Saved entries
____
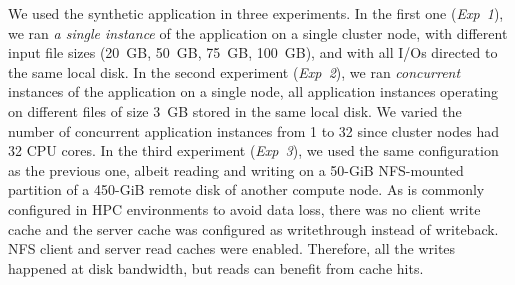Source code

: \documentclass[conference]{IEEEtran}
\begin{document}
        We used the synthetic application in three experiments. In the
        first one (\textit{Exp~1}), we ran \emph{a single instance} of
        the application on a single cluster node, with different input file
        sizes (20~GB, 50~GB, 75~GB, 100~GB), and with all I/Os directed to
        the same local disk.
        In the second experiment (\textit{Exp~2}), we ran
        \emph{concurrent} instances of the application on a single node,
        all application instances operating on different files of size 3~GB
        stored in the same local disk. We varied the number of concurrent
        application instances from 1 to 32 since cluster nodes had 32 CPU
        cores.
        In the third experiment (\textit{Exp~3}), we used the same
        configuration as the previous one, albeit reading and writing
        on a 50-GiB NFS-mounted partition of a 450-GiB remote disk of
        another compute node. As is commonly configured in HPC
        environments to avoid data loss, there was no client write cache
        and the server cache was configured as writethrough instead of
        writeback. NFS client and server read caches were enabled. 
        Therefore, all the writes happened at disk bandwidth, but
        reads can benefit from cache hits.
\end{document}
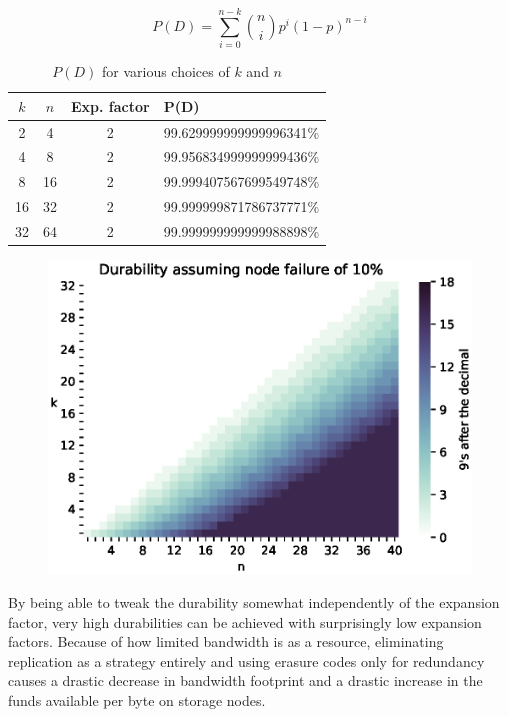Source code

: \documentclass[a4paper,10pt]{article}
\begin{document}
\begin{equation}
P(D) = \sum_{i=0}^{n-k} \binom{n}{i} p^i (1-p)^{n-i}\label{eq:binom_cdf}
\end{equation}

\begin{table}[b]
	\centering
\begin{tabular}{c c c l}
$k$ & $n$ & Exp. factor & P(D) \\
\hline
2 & 4 & 2 & 99.629999999999996341\%\\
4 & 8 & 2 & 99.956834999999999436\%\\
8 & 16 & 2 & 99.999407567699549748\%\\
16 & 32 & 2 & 99.999999871786737771\%\\
32 & 64 & 2 & 99.999999999999988898\%\\
\end{tabular}
\caption{$P(D)$ for various choices of $k$ and $n$}
\end{table}

\begin{figure}
	\centering
\includegraphics[width=\linewidth]{durability/durability.eps}
\end{figure}


By being able to tweak the durability somewhat independently of the expansion
factor, very high durabilities can be achieved with surprisingly low expansion
factors. Because of how limited bandwidth is as a resource, eliminating
replication as a strategy entirely and using erasure codes only for redundancy
causes a drastic decrease in bandwidth footprint and a drastic increase in the
funds available per byte on storage nodes.
\end{document}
____
**Exercise description**:
Your task is an exact transcription of all the data, minus the pictures.

**Task answer**:
Source code

: \documentclass[conference]{IEEEtran}
\begin{document}
        We used the synthetic application in three experiments. In the
        first one (\textit{Exp~1}), we ran \emph{a single instance} of
        the application on a single cluster node, with different input file
        sizes (20~GB, 50~GB, 75~GB, 100~GB), and with all I/Os directed to
        the same local disk.
        In the second experiment (\textit{Exp~2}), we ran
        \emph{concurrent} instances of the application on a single node,
        all application instances operating on different files of size 3~GB
        stored in the same local disk. We varied the number of concurrent
        application instances from 1 to 32 since cluster nodes had 32 CPU
        cores.
        In the third experiment (\textit{Exp~3}), we used the same
        configuration as the previous one, albeit reading and writing
        on a 50-GiB NFS-mounted partition of a 450-GiB remote disk of
        another compute node. As is commonly configured in HPC
        environments to avoid data loss, there was no client write cache
        and the server cache was configured as writethrough instead of
        writeback. NFS client and server read caches were enabled. 
        Therefore, all the writes happened at disk bandwidth, but
        reads can benefit from cache hits.
\end{document}
Source code

: \documentclass[a4paper,10pt]{article}
\begin{document}
\begin{equation}
P(D) = \sum_{i=0}^{n-k} \binom{n}{i} p^i (1-p)^{n-i}\label{eq:binom_cdf}
\end{equation}

\begin{table}[b]
	\centering
\begin{tabular}{c c c l}
$k$ & $n$ & Exp. factor & P(D) \\
\hline
2 & 4 & 2 & 99.629999999999996341\%\\
4 & 8 & 2 & 99.956834999999999436\%\\
8 & 16 & 2 & 99.999407567699549748\%\\
16 & 32 & 2 & 99.999999871786737771\%\\
32 & 64 & 2 & 99.999999999999988898\%\\
\end{tabular}
\caption{$P(D)$ for various choices of $k$ and $n$}
\end{table}

\begin{figure}
	\centering
\includegraphics[width=\linewidth]{durability/durability.eps}
\end{figure}


By being able to tweak the durability somewhat independently of the expansion
factor, very high durabilities can be achieved with surprisingly low expansion
factors. Because of how limited bandwidth is as a resource, eliminating
replication as a strategy entirely and using erasure codes only for redundancy
causes a drastic decrease in bandwidth footprint and a drastic increase in the
funds available per byte on storage nodes.
\end{document}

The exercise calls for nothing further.